Plain-text document sources:

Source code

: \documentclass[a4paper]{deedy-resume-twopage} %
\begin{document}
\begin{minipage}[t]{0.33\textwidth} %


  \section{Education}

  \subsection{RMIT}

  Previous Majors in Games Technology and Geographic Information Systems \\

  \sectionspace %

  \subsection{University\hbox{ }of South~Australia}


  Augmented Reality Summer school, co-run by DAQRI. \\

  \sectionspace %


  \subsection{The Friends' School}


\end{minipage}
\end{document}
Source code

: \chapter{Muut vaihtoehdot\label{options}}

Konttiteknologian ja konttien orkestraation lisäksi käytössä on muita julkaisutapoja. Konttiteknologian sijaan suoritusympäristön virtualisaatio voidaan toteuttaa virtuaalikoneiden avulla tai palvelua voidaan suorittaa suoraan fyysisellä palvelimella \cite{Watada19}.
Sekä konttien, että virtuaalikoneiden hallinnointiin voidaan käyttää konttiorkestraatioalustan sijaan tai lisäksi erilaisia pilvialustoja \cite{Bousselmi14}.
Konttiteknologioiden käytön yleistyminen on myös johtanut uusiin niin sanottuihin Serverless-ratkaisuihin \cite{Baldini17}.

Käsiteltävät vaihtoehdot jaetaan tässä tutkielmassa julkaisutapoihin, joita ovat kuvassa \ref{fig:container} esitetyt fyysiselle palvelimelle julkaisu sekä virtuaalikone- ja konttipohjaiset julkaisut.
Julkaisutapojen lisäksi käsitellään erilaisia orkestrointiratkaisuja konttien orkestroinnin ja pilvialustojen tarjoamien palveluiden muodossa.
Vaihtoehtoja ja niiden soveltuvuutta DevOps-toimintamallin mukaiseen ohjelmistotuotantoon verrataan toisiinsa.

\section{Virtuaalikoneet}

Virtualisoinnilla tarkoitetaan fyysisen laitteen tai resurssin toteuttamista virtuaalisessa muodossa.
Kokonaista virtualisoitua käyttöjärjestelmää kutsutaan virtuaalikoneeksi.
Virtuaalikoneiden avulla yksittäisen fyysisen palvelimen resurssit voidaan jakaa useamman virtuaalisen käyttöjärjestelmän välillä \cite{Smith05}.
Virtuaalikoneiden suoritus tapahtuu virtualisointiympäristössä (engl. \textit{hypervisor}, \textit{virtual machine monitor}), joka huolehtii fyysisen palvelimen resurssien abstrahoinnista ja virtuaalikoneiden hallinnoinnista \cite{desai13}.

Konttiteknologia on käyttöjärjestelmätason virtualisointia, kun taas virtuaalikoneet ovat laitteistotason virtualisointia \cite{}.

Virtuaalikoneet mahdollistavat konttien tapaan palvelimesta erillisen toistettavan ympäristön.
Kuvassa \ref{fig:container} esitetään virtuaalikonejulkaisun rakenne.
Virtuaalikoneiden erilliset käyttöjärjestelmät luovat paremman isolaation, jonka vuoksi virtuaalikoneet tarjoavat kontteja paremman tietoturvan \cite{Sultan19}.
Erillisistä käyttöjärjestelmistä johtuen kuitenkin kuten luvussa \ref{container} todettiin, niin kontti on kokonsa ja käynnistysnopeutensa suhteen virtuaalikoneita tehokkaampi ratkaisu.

EXERCISE PROMPT:
Please tally the lines above that contain "palvelimen" and report nothing but the total.

RESULT OF THE EXERCISE:
2